___ DATASET EXTRACT ___

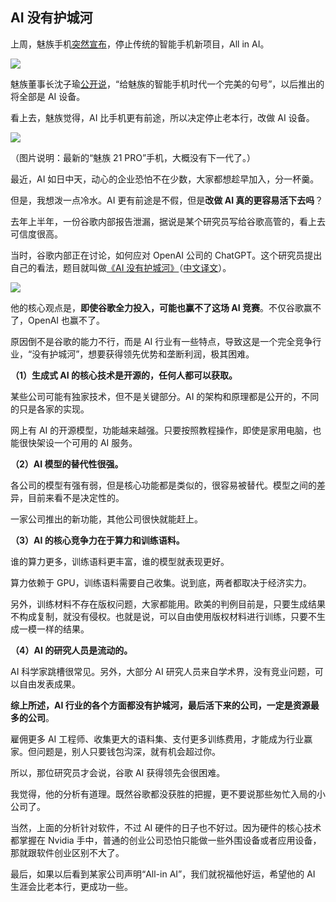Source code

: ## AI 没有护城河

上周，魅族手机[突然宣布](https://www.antutu.com/doc/131018.htm)，停止传统的智能手机新项目，All in AI。

![](https://cdn.beekka.com/blogimg/asset/202402/bg2024022902.webp)

魅族董事长沈子瑜[公开说](https://www.36kr.com/p/2665449485379335)，“给魅族的智能手机时代一个完美的句号”，以后推出的将全部是 AI 设备。

看上去，魅族觉得，AI 比手机更有前途，所以决定停止老本行，改做 AI 设备。

![](https://cdn.beekka.com/blogimg/asset/202402/bg2024022904.webp)

（图片说明：最新的“魅族 21 PRO”手机，大概没有下一代了。）

最近，AI 如日中天，动心的企业恐怕不在少数，大家都想趁早加入，分一杯羹。

但是，我想泼一点冷水。AI 更有前途是不假，但是**改做 AI 真的更容易活下去吗**？

去年上半年，一份谷歌内部报告泄漏，据说是某个研究员写给谷歌高管的，看上去可信度很高。

当时，谷歌内部正在讨论，如何应对 OpenAI 公司的 ChatGPT。这个研究员提出自己的看法，题目就叫做[《AI 没有护城河》](https://www.semianalysis.com/p/google-we-have-no-moat-and-neither)（[中文译文](https://juejin.cn/post/7229593695653314597)）。

![](https://cdn.beekka.com/blogimg/asset/202402/bg2024022905.webp)

他的核心观点是，**即使谷歌全力投入，可能也赢不了这场 AI 竞赛**。不仅谷歌赢不了，OpenAI 也赢不了。

原因倒不是谷歌的能力不行，而是 AI 行业有一些特点，导致这是一个完全竞争行业，“没有护城河”，想要获得领先优势和垄断利润，极其困难。

**（1）生成式 AI 的核心技术是开源的，任何人都可以获取。**

某些公司可能有独家技术，但不是关键部分。AI 的架构和原理都是公开的，不同的只是各家的实现。

网上有 AI 的开源模型，功能越来越强。只要按照教程操作，即使是家用电脑，也能很快架设一个可用的 AI 服务。

**（2）AI 模型的替代性很强。**

各公司的模型有强有弱，但是核心功能都是类似的，很容易被替代。模型之间的差异，目前来看不是决定性的。

一家公司推出的新功能，其他公司很快就能赶上。

**（3）AI 的核心竞争力在于算力和训练语料。**

谁的算力更多，训练语料更丰富，谁的模型就表现更好。

算力依赖于 GPU，训练语料需要自己收集。说到底，两者都取决于经济实力。

另外，训练材料不存在版权问题，大家都能用。欧美的判例目前是，只要生成结果不构成复制，就没有侵权。也就是说，可以自由使用版权材料进行训练，只要不生成一模一样的结果。

**（4）AI 的研究人员是流动的。**

AI 科学家跳槽很常见。另外，大部分 AI 研究人员来自学术界，没有竞业问题，可以自由发表成果。

**综上所述，AI 行业的各个方面都没有护城河，最后活下来的公司，一定是资源最多的公司**。

雇佣更多 AI 工程师、收集更大的语料集、支付更多训练费用，才能成为行业赢家。但问题是，别人只要钱包沟深，就有机会超过你。

所以，那位研究员才会说，谷歌 AI 获得领先会很困难。

我觉得，他的分析有道理。既然谷歌都没获胜的把握，更不要说那些匆忙入局的小公司了。

当然，上面的分析针对软件，不过 AI 硬件的日子也不好过。因为硬件的核心技术都掌握在 Nvidia 手中，普通的创业公司恐怕只能做一些外围设备或者应用设备，那就跟软件创业区别不大了。

最后，如果以后看到某家公司声明“All-in AI”，我们就祝福他好运，希望他的 AI 生涯会比老本行，更成功一些。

___

EXERCISE GOAL — Set the records down again exactly as given, and leave the pictures out.

EXPECTED ANSWER —
Source code

: ## AI 没有护城河

上周，魅族手机[突然宣布](https://www.antutu.com/doc/131018.htm)，停止传统的智能手机新项目，All in AI。

![](https://cdn.beekka.com/blogimg/asset/202402/bg2024022902.webp)

魅族董事长沈子瑜[公开说](https://www.36kr.com/p/2665449485379335)，“给魅族的智能手机时代一个完美的句号”，以后推出的将全部是 AI 设备。

看上去，魅族觉得，AI 比手机更有前途，所以决定停止老本行，改做 AI 设备。

![](https://cdn.beekka.com/blogimg/asset/202402/bg2024022904.webp)

（图片说明：最新的“魅族 21 PRO”手机，大概没有下一代了。）

最近，AI 如日中天，动心的企业恐怕不在少数，大家都想趁早加入，分一杯羹。

但是，我想泼一点冷水。AI 更有前途是不假，但是**改做 AI 真的更容易活下去吗**？

去年上半年，一份谷歌内部报告泄漏，据说是某个研究员写给谷歌高管的，看上去可信度很高。

当时，谷歌内部正在讨论，如何应对 OpenAI 公司的 ChatGPT。这个研究员提出自己的看法，题目就叫做[《AI 没有护城河》](https://www.semianalysis.com/p/google-we-have-no-moat-and-neither)（[中文译文](https://juejin.cn/post/7229593695653314597)）。

![](https://cdn.beekka.com/blogimg/asset/202402/bg2024022905.webp)

他的核心观点是，**即使谷歌全力投入，可能也赢不了这场 AI 竞赛**。不仅谷歌赢不了，OpenAI 也赢不了。

原因倒不是谷歌的能力不行，而是 AI 行业有一些特点，导致这是一个完全竞争行业，“没有护城河”，想要获得领先优势和垄断利润，极其困难。

**（1）生成式 AI 的核心技术是开源的，任何人都可以获取。**

某些公司可能有独家技术，但不是关键部分。AI 的架构和原理都是公开的，不同的只是各家的实现。

网上有 AI 的开源模型，功能越来越强。只要按照教程操作，即使是家用电脑，也能很快架设一个可用的 AI 服务。

**（2）AI 模型的替代性很强。**

各公司的模型有强有弱，但是核心功能都是类似的，很容易被替代。模型之间的差异，目前来看不是决定性的。

一家公司推出的新功能，其他公司很快就能赶上。

**（3）AI 的核心竞争力在于算力和训练语料。**

谁的算力更多，训练语料更丰富，谁的模型就表现更好。

算力依赖于 GPU，训练语料需要自己收集。说到底，两者都取决于经济实力。

另外，训练材料不存在版权问题，大家都能用。欧美的判例目前是，只要生成结果不构成复制，就没有侵权。也就是说，可以自由使用版权材料进行训练，只要不生成一模一样的结果。

**（4）AI 的研究人员是流动的。**

AI 科学家跳槽很常见。另外，大部分 AI 研究人员来自学术界，没有竞业问题，可以自由发表成果。

**综上所述，AI 行业的各个方面都没有护城河，最后活下来的公司，一定是资源最多的公司**。

雇佣更多 AI 工程师、收集更大的语料集、支付更多训练费用，才能成为行业赢家。但问题是，别人只要钱包沟深，就有机会超过你。

所以，那位研究员才会说，谷歌 AI 获得领先会很困难。

我觉得，他的分析有道理。既然谷歌都没获胜的把握，更不要说那些匆忙入局的小公司了。

当然，上面的分析针对软件，不过 AI 硬件的日子也不好过。因为硬件的核心技术都掌握在 Nvidia 手中，普通的创业公司恐怕只能做一些外围设备或者应用设备，那就跟软件创业区别不大了。

最后，如果以后看到某家公司声明“All-in AI”，我们就祝福他好运，希望他的 AI 生涯会比老本行，更成功一些。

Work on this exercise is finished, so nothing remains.